All,
The Xymon powershell client is coming along, but I've run into some annoying issues which are little to do with powershell itself and was seeking some advice if anyone is more familiar with options available for Windows for running services and 32/64 bit environments.
I was just testing on a 64-bit 2008 server, installed service from an interactive shell, created a reg key with servers list I want to use then started service. Problem was, it didn't find the reg keys. Turned out that XYMONPSCLIENT.EXE (ABC-SRVANY.EXE) is running in 32-bit mode, and despite the PDF doc suggesting it can run 64-bit apps, and that the explicit path for powershell.exe appears to be the 64-bit version, it started as 32-bit and couldn't find the reg key because it could only see HKLM:\SOFTWARE as the HKLM:\SOFTWARE\WOW6432NODE subtree.

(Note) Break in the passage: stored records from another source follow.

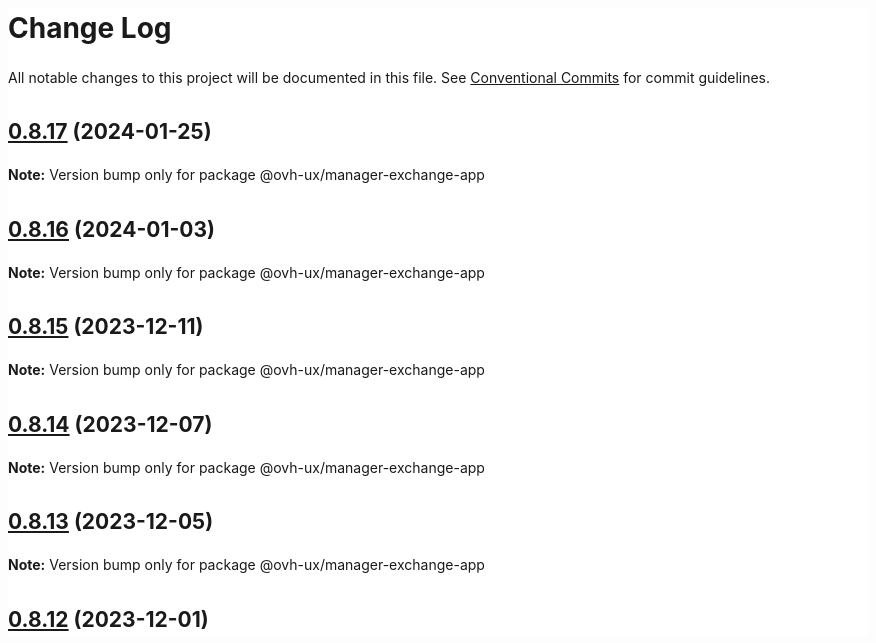 # Change Log

All notable changes to this project will be documented in this file.
See [Conventional Commits](https://conventionalcommits.org) for commit guidelines.

## [0.8.17](https://github.com/ovh/manager/compare/@ovh-ux/manager-exchange-app@0.8.16...@ovh-ux/manager-exchange-app@0.8.17) (2024-01-25)

**Note:** Version bump only for package @ovh-ux/manager-exchange-app





## [0.8.16](https://github.com/ovh/manager/compare/@ovh-ux/manager-exchange-app@0.8.15...@ovh-ux/manager-exchange-app@0.8.16) (2024-01-03)

**Note:** Version bump only for package @ovh-ux/manager-exchange-app





## [0.8.15](https://github.com/ovh/manager/compare/@ovh-ux/manager-exchange-app@0.8.14...@ovh-ux/manager-exchange-app@0.8.15) (2023-12-11)

**Note:** Version bump only for package @ovh-ux/manager-exchange-app





## [0.8.14](https://github.com/ovh/manager/compare/@ovh-ux/manager-exchange-app@0.8.13...@ovh-ux/manager-exchange-app@0.8.14) (2023-12-07)

**Note:** Version bump only for package @ovh-ux/manager-exchange-app





## [0.8.13](https://github.com/ovh/manager/compare/@ovh-ux/manager-exchange-app@0.8.12...@ovh-ux/manager-exchange-app@0.8.13) (2023-12-05)

**Note:** Version bump only for package @ovh-ux/manager-exchange-app





## [0.8.12](https://github.com/ovh/manager/compare/@ovh-ux/manager-exchange-app@0.8.11...@ovh-ux/manager-exchange-app@0.8.12) (2023-12-01)
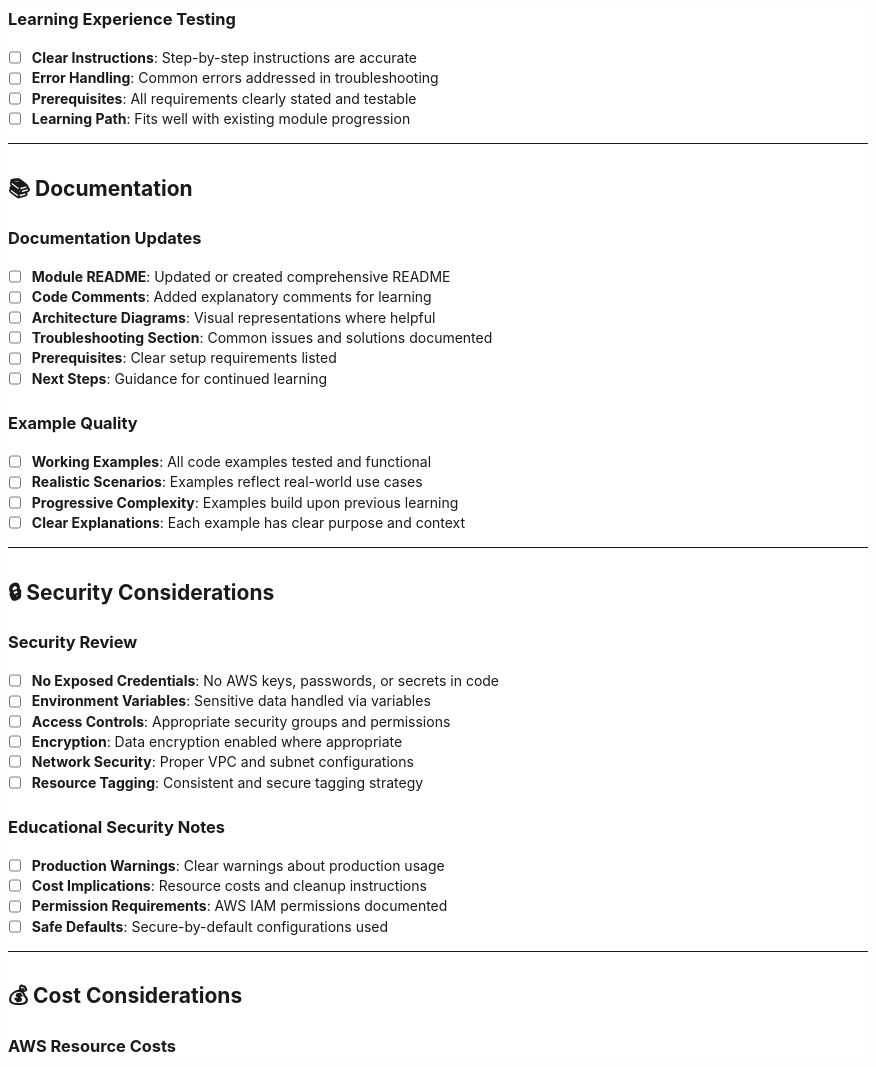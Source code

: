 ### Learning Experience Testing
- [ ] **Clear Instructions**: Step-by-step instructions are accurate
- [ ] **Error Handling**: Common errors addressed in troubleshooting
- [ ] **Prerequisites**: All requirements clearly stated and testable
- [ ] **Learning Path**: Fits well with existing module progression

---

## 📚 Documentation

### Documentation Updates
- [ ] **Module README**: Updated or created comprehensive README
- [ ] **Code Comments**: Added explanatory comments for learning
- [ ] **Architecture Diagrams**: Visual representations where helpful
- [ ] **Troubleshooting Section**: Common issues and solutions documented
- [ ] **Prerequisites**: Clear setup requirements listed
- [ ] **Next Steps**: Guidance for continued learning

### Example Quality
- [ ] **Working Examples**: All code examples tested and functional
- [ ] **Realistic Scenarios**: Examples reflect real-world use cases
- [ ] **Progressive Complexity**: Examples build upon previous learning
- [ ] **Clear Explanations**: Each example has clear purpose and context

---

## 🔒 Security Considerations

### Security Review
- [ ] **No Exposed Credentials**: No AWS keys, passwords, or secrets in code
- [ ] **Environment Variables**: Sensitive data handled via variables
- [ ] **Access Controls**: Appropriate security groups and permissions
- [ ] **Encryption**: Data encryption enabled where appropriate
- [ ] **Network Security**: Proper VPC and subnet configurations
- [ ] **Resource Tagging**: Consistent and secure tagging strategy

### Educational Security Notes
- [ ] **Production Warnings**: Clear warnings about production usage
- [ ] **Cost Implications**: Resource costs and cleanup instructions
- [ ] **Permission Requirements**: AWS IAM permissions documented
- [ ] **Safe Defaults**: Secure-by-default configurations used

---

## 💰 Cost Considerations

### AWS Resource Costs
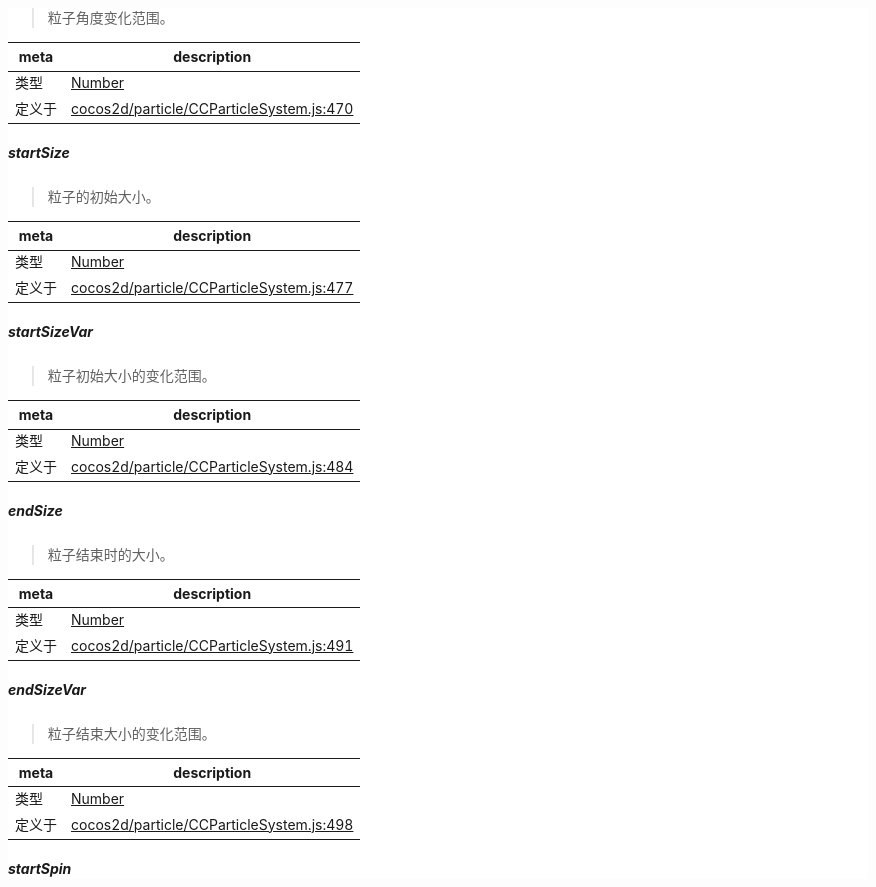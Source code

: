 > 粒子角度变化范围。

| meta | description |
|------|-------------|
| 类型 | <a href="https://developer.mozilla.org/en/JavaScript/Reference/Global_Objects/Number" class="crosslink external" target="_blank">Number</a> |
| 定义于 | [cocos2d/particle/CCParticleSystem.js:470](https://github.com/cocos-creator/engine/blob/26031bddd1aecdbf9bbdebe19ecaa672b1c35061/cocos2d/particle/CCParticleSystem.js#L470) |



##### startSize

> 粒子的初始大小。

| meta | description |
|------|-------------|
| 类型 | <a href="https://developer.mozilla.org/en/JavaScript/Reference/Global_Objects/Number" class="crosslink external" target="_blank">Number</a> |
| 定义于 | [cocos2d/particle/CCParticleSystem.js:477](https://github.com/cocos-creator/engine/blob/26031bddd1aecdbf9bbdebe19ecaa672b1c35061/cocos2d/particle/CCParticleSystem.js#L477) |



##### startSizeVar

> 粒子初始大小的变化范围。

| meta | description |
|------|-------------|
| 类型 | <a href="https://developer.mozilla.org/en/JavaScript/Reference/Global_Objects/Number" class="crosslink external" target="_blank">Number</a> |
| 定义于 | [cocos2d/particle/CCParticleSystem.js:484](https://github.com/cocos-creator/engine/blob/26031bddd1aecdbf9bbdebe19ecaa672b1c35061/cocos2d/particle/CCParticleSystem.js#L484) |



##### endSize

> 粒子结束时的大小。

| meta | description |
|------|-------------|
| 类型 | <a href="https://developer.mozilla.org/en/JavaScript/Reference/Global_Objects/Number" class="crosslink external" target="_blank">Number</a> |
| 定义于 | [cocos2d/particle/CCParticleSystem.js:491](https://github.com/cocos-creator/engine/blob/26031bddd1aecdbf9bbdebe19ecaa672b1c35061/cocos2d/particle/CCParticleSystem.js#L491) |



##### endSizeVar

> 粒子结束大小的变化范围。

| meta | description |
|------|-------------|
| 类型 | <a href="https://developer.mozilla.org/en/JavaScript/Reference/Global_Objects/Number" class="crosslink external" target="_blank">Number</a> |
| 定义于 | [cocos2d/particle/CCParticleSystem.js:498](https://github.com/cocos-creator/engine/blob/26031bddd1aecdbf9bbdebe19ecaa672b1c35061/cocos2d/particle/CCParticleSystem.js#L498) |



##### startSpin
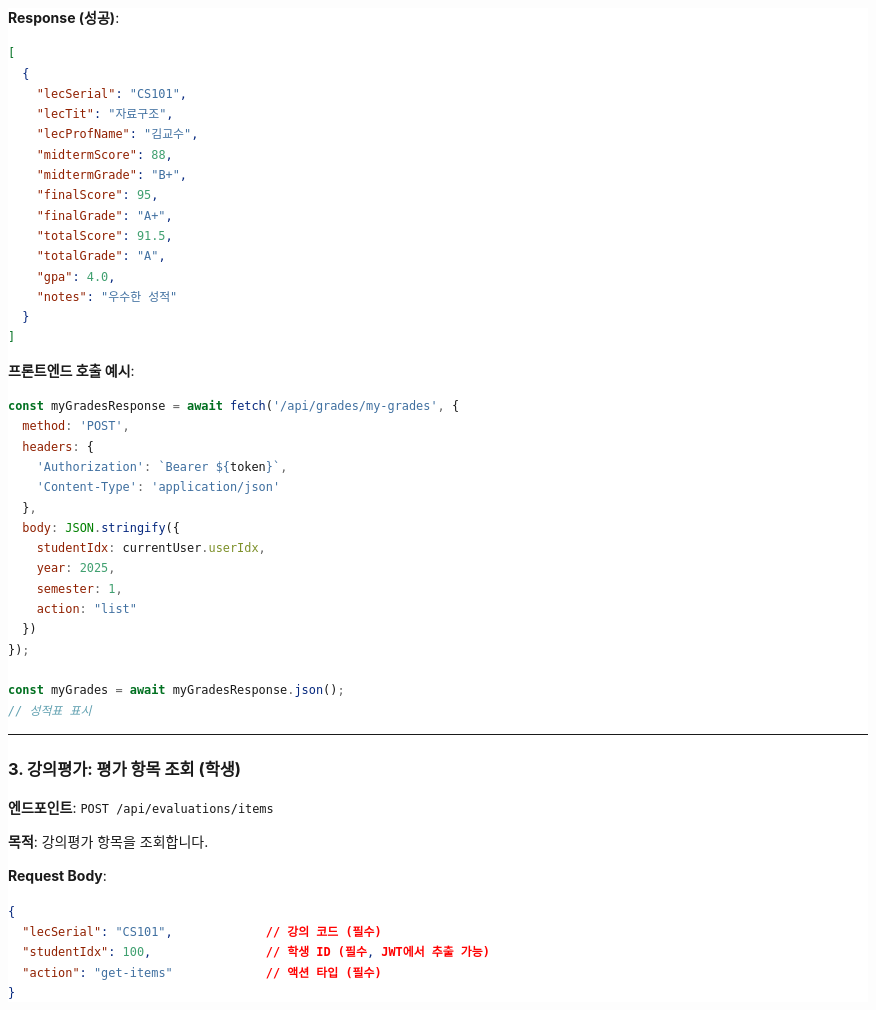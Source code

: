 **Response (성공)**:
```json
[
  {
    "lecSerial": "CS101",
    "lecTit": "자료구조",
    "lecProfName": "김교수",
    "midtermScore": 88,
    "midtermGrade": "B+",
    "finalScore": 95,
    "finalGrade": "A+",
    "totalScore": 91.5,
    "totalGrade": "A",
    "gpa": 4.0,
    "notes": "우수한 성적"
  }
]
```

**프론트엔드 호출 예시**:
```javascript
const myGradesResponse = await fetch('/api/grades/my-grades', {
  method: 'POST',
  headers: {
    'Authorization': `Bearer ${token}`,
    'Content-Type': 'application/json'
  },
  body: JSON.stringify({
    studentIdx: currentUser.userIdx,
    year: 2025,
    semester: 1,
    action: "list"
  })
});

const myGrades = await myGradesResponse.json();
// 성적표 표시
```

---

### 3. 강의평가: 평가 항목 조회 (학생)

**엔드포인트**: `POST /api/evaluations/items`

**목적**: 강의평가 항목을 조회합니다.

**Request Body**:
```json
{
  "lecSerial": "CS101",             // 강의 코드 (필수)
  "studentIdx": 100,                // 학생 ID (필수, JWT에서 추출 가능)
  "action": "get-items"             // 액션 타입 (필수)
}
```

I could put in logic to detect that and explicitly use WOW6432NODE even in 64-bit mode, but there's no reason to be running in 32-bit mode when it should be possible to run 64-bit when running as a service. I also have an issue with ABC-SRVANY.EXE, that if the child powershell process dies for whatever reason, the service process is still running but it doesn't seem to care, doesn't try to restart, doesn't exit (which would allow Windows service restart options to take effect), just sits there!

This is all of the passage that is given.